Dave was able to borrow scaffolding from the boat yard today. He wanted to buff the old name of the boat off of our hull. The name had been removed when we first bought the boat, but you could still see the outline of the name, or at least Dave could.
I spent the day inside working on some things on the computer. Dave came in for lunch and really smelled like diesel. He washed his hands a couple times before having lunch. About 6:00, I was starting to feel light headed. Shortly after that, Dave came in again and decided to check the bilge. Sure enough, there was diesel fuel in our bilge.
After getting some fresh air, I started cleaning it up while Dave searched for the source. He found 2 leaks, near the fuel gauge and near the tank whistle. We have a tank whistle in the fuel line that will make an irritating whistle as fuel is being pumped into the tank. When it stops, no air is passing the whistle, so the tank is full. It doesn’t function when pouring fuel in from a can at a slower speed. So Dave just listens for it to sound full and watches the overflow vent. One of the leaks came from the hose clamps on the tank whistle. The clamps needed tightening. Dave had placed a new gasket in the fuel gauge recently, so the gasket had compressed and was leaking, also.
Funny thing is, when he filled 2 jerry cans with diesel on Sunday, he didn’t fill them completely. At the nearest station to the boat yard, you have to pay in advance to get the diesel fuel. Dave asked for 10 gallons at the counter inside. They couldn’t figure out how to pre-charge by the gallon. So he picked a dollar amount and only got about 8.5 gallons instead of 10 gallons. If he had gotten the full 10 gallons, we may have had more diesel in our bilge. Dave also explained that diesel fuel sold at a gas station is colored yellow. If it sold at a fuel dock, it is red.
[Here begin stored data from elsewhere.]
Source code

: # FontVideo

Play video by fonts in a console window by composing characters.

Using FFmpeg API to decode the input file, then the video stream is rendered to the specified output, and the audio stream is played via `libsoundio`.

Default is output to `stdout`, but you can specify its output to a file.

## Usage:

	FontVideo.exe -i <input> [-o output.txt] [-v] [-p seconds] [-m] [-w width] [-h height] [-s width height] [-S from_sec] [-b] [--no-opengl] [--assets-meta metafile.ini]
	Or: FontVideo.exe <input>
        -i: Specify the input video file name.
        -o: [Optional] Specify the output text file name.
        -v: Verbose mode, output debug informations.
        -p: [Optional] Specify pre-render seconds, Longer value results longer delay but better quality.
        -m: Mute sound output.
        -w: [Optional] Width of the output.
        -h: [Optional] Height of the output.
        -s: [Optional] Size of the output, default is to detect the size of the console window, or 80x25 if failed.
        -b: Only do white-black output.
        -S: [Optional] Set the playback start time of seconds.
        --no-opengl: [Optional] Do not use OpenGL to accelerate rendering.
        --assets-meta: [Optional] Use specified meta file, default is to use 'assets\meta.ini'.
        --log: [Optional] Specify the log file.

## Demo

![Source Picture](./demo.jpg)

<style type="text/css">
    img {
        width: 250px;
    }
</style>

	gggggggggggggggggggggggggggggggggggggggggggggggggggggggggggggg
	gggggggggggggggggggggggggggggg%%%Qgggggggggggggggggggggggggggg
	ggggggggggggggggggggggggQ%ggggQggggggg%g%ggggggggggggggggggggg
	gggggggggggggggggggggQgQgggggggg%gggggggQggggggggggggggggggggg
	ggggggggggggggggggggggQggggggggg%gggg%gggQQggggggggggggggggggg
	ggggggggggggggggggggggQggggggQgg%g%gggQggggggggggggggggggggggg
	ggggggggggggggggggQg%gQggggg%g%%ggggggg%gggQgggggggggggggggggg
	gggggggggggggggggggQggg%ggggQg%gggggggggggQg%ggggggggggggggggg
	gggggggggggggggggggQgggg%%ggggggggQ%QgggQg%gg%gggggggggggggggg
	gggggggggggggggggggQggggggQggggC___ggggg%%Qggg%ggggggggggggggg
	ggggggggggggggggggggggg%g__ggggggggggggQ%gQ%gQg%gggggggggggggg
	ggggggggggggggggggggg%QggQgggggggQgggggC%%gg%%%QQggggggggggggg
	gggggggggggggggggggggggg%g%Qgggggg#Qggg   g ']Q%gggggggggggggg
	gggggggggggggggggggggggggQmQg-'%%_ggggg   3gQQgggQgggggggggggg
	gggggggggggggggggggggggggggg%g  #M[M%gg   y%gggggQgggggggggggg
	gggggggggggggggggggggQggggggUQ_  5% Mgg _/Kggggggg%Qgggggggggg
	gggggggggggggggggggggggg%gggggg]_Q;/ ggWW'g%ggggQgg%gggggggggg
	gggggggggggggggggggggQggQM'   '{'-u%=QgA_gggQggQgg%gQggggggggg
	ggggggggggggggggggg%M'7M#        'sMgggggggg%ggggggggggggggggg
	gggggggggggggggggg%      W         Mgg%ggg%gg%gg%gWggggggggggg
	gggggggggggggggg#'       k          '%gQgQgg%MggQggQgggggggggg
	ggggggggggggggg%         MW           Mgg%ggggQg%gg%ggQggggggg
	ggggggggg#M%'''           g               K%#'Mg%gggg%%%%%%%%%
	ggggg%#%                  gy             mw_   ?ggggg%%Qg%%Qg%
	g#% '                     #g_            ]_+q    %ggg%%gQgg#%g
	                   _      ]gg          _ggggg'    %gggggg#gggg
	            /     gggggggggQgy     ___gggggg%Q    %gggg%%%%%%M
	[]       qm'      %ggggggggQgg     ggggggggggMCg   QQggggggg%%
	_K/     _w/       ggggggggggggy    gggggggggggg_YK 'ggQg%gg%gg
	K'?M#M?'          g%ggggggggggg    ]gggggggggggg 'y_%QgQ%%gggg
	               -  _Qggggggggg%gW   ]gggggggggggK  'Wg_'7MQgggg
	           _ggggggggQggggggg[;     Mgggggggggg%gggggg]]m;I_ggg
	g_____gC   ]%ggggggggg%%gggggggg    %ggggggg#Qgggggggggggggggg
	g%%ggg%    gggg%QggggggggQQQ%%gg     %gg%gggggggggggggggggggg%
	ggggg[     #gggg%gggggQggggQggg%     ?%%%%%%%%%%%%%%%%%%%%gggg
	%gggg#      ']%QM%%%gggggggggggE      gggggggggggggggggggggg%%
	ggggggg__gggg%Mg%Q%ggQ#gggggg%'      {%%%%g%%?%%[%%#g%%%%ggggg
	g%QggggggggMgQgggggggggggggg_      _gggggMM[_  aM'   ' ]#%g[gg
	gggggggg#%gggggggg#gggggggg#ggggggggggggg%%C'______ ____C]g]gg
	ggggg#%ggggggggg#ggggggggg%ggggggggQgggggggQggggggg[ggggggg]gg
The up side of this is: they were simple things to fix. And this didn’t happen at sea. It was much easier to clean up and air out the boat here in the boat yard than it would have been at sea. Not sure how we would have disposed of the diesel at sea.
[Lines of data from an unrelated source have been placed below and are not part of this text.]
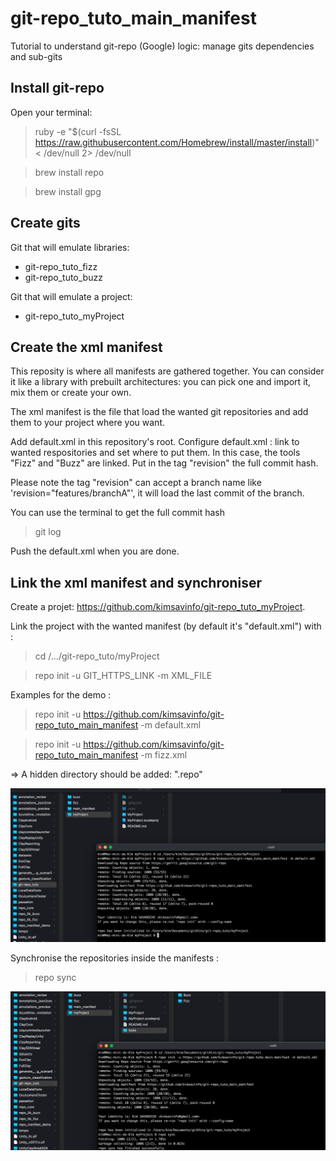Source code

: # git-repo_tuto_main_manifest
Tutorial to understand git-repo (Google) logic: manage gits dependencies and sub-gits

## Install git-repo

Open your terminal:

> ruby -e "$(curl -fsSL https://raw.githubusercontent.com/Homebrew/install/master/install)" < /dev/null 2> /dev/null

> brew install repo

> brew install gpg

## Create gits

Git that will emulate libraries:
* git-repo_tuto_fizz
* git-repo_tuto_buzz

Git that will emulate a project:
* git-repo_tuto_myProject

## Create the xml manifest

This reposity is where all manifests are gathered together. 
You can consider it like a library with prebuilt architectures: you can pick one and import it, mix them or create your own.

The xml manifest is the file that load the wanted git repositories and add them to your project where you want.

Add default.xml in this repository's root.
Configure default.xml : link to wanted respositories and set where to put them. In this case, the tools "Fizz" and "Buzz" are linked.
Put in the tag "revision" the full commit hash.

Please note the tag "revision" can accept a branch name like 'revision="features/branchA"', it will load the last commit of the branch.

You can use the terminal to get the full commit hash

> git log

Push the default.xml when you are done.

## Link the xml manifest and synchroniser

Create a projet: https://github.com/kimsavinfo/git-repo_tuto_myProject.

Link the project with the wanted manifest (by default it's "default.xml") with :

> cd /.../git-repo_tuto/myProject

> repo init -u GIT_HTTPS_LINK -m XML_FILE

Examples for the demo :

> repo init -u https://github.com/kimsavinfo/git-repo_tuto_main_manifest -m default.xml

> repo init -u https://github.com/kimsavinfo/git-repo_tuto_main_manifest -m fizz.xml

=> A hidden directory should be added: ".repo"

![alt meteo](/imgs/00_linkXml.png)

Synchronise the repositories inside the manifests :

> repo sync

![alt meteo](/imgs/01_syncro.png)

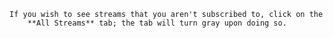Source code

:     If you wish to see streams that you aren't subscribed to, click on the
        **All Streams** tab; the tab will turn gray upon doing so.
We ended up having Dominoes deliver pizza for us tonight. It was already after 8:00 by the time we ordered it. The guy who delivered the pizza was in his 20’s. He had never been to this boat yard and didn’t know it was even here. He told us how he had always been fascinated by sailboats, and asked us all kinds of questions about living aboard. We told him to find a small, inexpensive boat and learn to sail. Then he can make future plans for a larger boat Anything is possible.